**EXERCISE**: Please print out the entries below unchanged and skip the images.

**Saved data entries**:

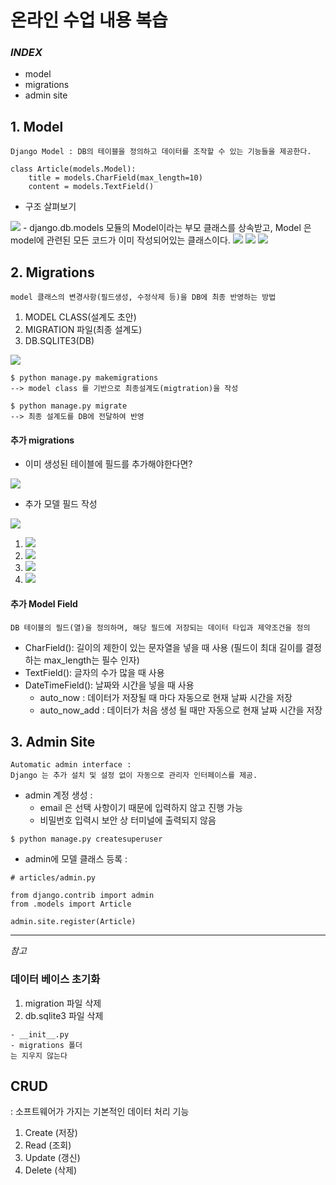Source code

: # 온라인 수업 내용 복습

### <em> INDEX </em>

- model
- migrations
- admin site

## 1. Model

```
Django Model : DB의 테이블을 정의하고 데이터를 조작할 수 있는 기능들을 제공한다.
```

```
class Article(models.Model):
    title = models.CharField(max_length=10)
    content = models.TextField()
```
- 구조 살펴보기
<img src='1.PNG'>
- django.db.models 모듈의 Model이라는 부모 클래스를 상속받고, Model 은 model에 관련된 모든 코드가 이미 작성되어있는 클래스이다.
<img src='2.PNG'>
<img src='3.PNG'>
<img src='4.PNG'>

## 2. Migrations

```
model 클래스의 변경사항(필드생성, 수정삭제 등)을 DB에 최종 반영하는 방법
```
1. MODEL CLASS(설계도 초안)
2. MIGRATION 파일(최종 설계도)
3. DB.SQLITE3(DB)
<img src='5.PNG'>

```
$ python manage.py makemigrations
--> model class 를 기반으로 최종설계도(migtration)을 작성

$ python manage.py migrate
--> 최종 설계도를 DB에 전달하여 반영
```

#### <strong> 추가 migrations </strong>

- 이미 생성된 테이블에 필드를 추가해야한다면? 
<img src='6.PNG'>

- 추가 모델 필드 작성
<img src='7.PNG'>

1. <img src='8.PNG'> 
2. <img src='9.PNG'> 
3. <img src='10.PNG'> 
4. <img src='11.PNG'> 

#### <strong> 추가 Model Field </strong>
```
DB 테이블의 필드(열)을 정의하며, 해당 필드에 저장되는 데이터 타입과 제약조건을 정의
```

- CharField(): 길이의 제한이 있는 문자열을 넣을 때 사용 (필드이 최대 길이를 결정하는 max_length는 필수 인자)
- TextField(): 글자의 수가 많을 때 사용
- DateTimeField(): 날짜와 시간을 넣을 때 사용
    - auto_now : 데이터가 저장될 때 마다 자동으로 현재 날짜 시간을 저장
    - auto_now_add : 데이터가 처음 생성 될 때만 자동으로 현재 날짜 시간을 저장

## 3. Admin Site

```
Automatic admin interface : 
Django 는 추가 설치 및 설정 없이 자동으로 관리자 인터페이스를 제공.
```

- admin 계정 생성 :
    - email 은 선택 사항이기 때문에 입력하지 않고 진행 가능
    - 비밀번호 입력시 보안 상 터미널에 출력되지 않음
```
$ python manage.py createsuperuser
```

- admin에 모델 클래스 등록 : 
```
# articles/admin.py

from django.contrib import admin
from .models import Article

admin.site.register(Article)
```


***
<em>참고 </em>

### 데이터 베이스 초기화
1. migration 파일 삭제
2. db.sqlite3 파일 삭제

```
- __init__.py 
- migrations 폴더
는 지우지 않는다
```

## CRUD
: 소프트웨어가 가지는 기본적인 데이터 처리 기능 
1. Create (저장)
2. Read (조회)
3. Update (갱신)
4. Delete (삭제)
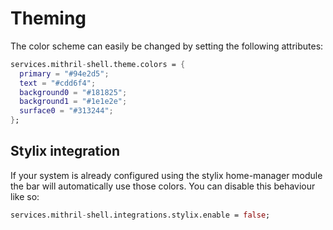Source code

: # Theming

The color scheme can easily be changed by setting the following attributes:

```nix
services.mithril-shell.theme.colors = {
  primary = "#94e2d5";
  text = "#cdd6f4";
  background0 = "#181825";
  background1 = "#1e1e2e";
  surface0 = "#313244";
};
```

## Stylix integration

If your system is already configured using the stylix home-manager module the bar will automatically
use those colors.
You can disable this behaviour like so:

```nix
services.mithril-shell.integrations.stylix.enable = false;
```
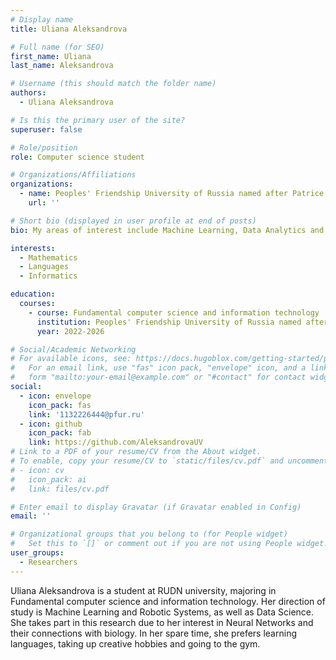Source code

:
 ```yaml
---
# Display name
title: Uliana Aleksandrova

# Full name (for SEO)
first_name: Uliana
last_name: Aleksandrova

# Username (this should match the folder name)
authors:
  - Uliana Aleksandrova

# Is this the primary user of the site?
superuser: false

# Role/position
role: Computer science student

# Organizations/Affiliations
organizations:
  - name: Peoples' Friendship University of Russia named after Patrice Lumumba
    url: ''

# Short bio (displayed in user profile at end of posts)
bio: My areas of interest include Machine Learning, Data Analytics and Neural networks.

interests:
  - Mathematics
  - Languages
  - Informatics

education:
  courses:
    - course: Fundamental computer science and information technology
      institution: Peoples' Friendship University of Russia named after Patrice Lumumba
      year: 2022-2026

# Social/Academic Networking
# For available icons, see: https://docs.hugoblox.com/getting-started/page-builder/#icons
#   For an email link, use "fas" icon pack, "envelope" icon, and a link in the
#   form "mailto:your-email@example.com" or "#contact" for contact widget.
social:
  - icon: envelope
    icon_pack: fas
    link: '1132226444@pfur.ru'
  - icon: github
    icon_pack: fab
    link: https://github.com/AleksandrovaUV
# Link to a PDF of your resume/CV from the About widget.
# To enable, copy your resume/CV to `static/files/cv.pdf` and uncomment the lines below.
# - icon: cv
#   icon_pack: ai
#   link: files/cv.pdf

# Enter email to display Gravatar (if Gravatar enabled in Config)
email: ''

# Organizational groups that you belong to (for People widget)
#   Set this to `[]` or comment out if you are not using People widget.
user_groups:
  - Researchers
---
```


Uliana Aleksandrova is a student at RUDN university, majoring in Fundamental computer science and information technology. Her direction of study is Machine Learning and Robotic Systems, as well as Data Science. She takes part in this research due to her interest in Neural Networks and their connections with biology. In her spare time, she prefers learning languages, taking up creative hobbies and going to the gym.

**ANSWER TO THE PROBLEM**:
Source code

: # 온라인 수업 내용 복습

### <em> INDEX </em>

- model
- migrations
- admin site

## 1. Model

```
Django Model : DB의 테이블을 정의하고 데이터를 조작할 수 있는 기능들을 제공한다.
```

```
class Article(models.Model):
    title = models.CharField(max_length=10)
    content = models.TextField()
```
- 구조 살펴보기
<img src='1.PNG'>
- django.db.models 모듈의 Model이라는 부모 클래스를 상속받고, Model 은 model에 관련된 모든 코드가 이미 작성되어있는 클래스이다.
<img src='2.PNG'>
<img src='3.PNG'>
<img src='4.PNG'>

## 2. Migrations

```
model 클래스의 변경사항(필드생성, 수정삭제 등)을 DB에 최종 반영하는 방법
```
1. MODEL CLASS(설계도 초안)
2. MIGRATION 파일(최종 설계도)
3. DB.SQLITE3(DB)
<img src='5.PNG'>

```
$ python manage.py makemigrations
--> model class 를 기반으로 최종설계도(migtration)을 작성

$ python manage.py migrate
--> 최종 설계도를 DB에 전달하여 반영
```

#### <strong> 추가 migrations </strong>

- 이미 생성된 테이블에 필드를 추가해야한다면? 
<img src='6.PNG'>

- 추가 모델 필드 작성
<img src='7.PNG'>

1. <img src='8.PNG'> 
2. <img src='9.PNG'> 
3. <img src='10.PNG'> 
4. <img src='11.PNG'> 

#### <strong> 추가 Model Field </strong>
```
DB 테이블의 필드(열)을 정의하며, 해당 필드에 저장되는 데이터 타입과 제약조건을 정의
```

- CharField(): 길이의 제한이 있는 문자열을 넣을 때 사용 (필드이 최대 길이를 결정하는 max_length는 필수 인자)
- TextField(): 글자의 수가 많을 때 사용
- DateTimeField(): 날짜와 시간을 넣을 때 사용
    - auto_now : 데이터가 저장될 때 마다 자동으로 현재 날짜 시간을 저장
    - auto_now_add : 데이터가 처음 생성 될 때만 자동으로 현재 날짜 시간을 저장

## 3. Admin Site

```
Automatic admin interface : 
Django 는 추가 설치 및 설정 없이 자동으로 관리자 인터페이스를 제공.
```

- admin 계정 생성 :
    - email 은 선택 사항이기 때문에 입력하지 않고 진행 가능
    - 비밀번호 입력시 보안 상 터미널에 출력되지 않음
```
$ python manage.py createsuperuser
```

- admin에 모델 클래스 등록 : 
```
# articles/admin.py

from django.contrib import admin
from .models import Article

admin.site.register(Article)
```


***
<em>참고 </em>

### 데이터 베이스 초기화
1. migration 파일 삭제
2. db.sqlite3 파일 삭제

```
- __init__.py 
- migrations 폴더
는 지우지 않는다
```

## CRUD
: 소프트웨어가 가지는 기본적인 데이터 처리 기능 
1. Create (저장)
2. Read (조회)
3. Update (갱신)
4. Delete (삭제)
Source code

: # Theming

The color scheme can easily be changed by setting the following attributes:

```nix
services.mithril-shell.theme.colors = {
  primary = "#94e2d5";
  text = "#cdd6f4";
  background0 = "#181825";
  background1 = "#1e1e2e";
  surface0 = "#313244";
};
```

## Stylix integration

If your system is already configured using the stylix home-manager module the bar will automatically
use those colors.
You can disable this behaviour like so:

```nix
services.mithril-shell.integrations.stylix.enable = false;
```
Source code

:
 ```yaml
---
# Display name
title: Uliana Aleksandrova

# Full name (for SEO)
first_name: Uliana
last_name: Aleksandrova

# Username (this should match the folder name)
authors:
  - Uliana Aleksandrova

# Is this the primary user of the site?
superuser: false

# Role/position
role: Computer science student

# Organizations/Affiliations
organizations:
  - name: Peoples' Friendship University of Russia named after Patrice Lumumba
    url: ''

# Short bio (displayed in user profile at end of posts)
bio: My areas of interest include Machine Learning, Data Analytics and Neural networks.

interests:
  - Mathematics
  - Languages
  - Informatics

education:
  courses:
    - course: Fundamental computer science and information technology
      institution: Peoples' Friendship University of Russia named after Patrice Lumumba
      year: 2022-2026

# Social/Academic Networking
# For available icons, see: https://docs.hugoblox.com/getting-started/page-builder/#icons
#   For an email link, use "fas" icon pack, "envelope" icon, and a link in the
#   form "mailto:your-email@example.com" or "#contact" for contact widget.
social:
  - icon: envelope
    icon_pack: fas
    link: '1132226444@pfur.ru'
  - icon: github
    icon_pack: fab
    link: https://github.com/AleksandrovaUV
# Link to a PDF of your resume/CV from the About widget.
# To enable, copy your resume/CV to `static/files/cv.pdf` and uncomment the lines below.
# - icon: cv
#   icon_pack: ai
#   link: files/cv.pdf

# Enter email to display Gravatar (if Gravatar enabled in Config)
email: ''

# Organizational groups that you belong to (for People widget)
#   Set this to `[]` or comment out if you are not using People widget.
user_groups:
  - Researchers
---
```


Uliana Aleksandrova is a student at RUDN university, majoring in Fundamental computer science and information technology. Her direction of study is Machine Learning and Robotic Systems, as well as Data Science. She takes part in this research due to her interest in Neural Networks and their connections with biology. In her spare time, she prefers learning languages, taking up creative hobbies and going to the gym.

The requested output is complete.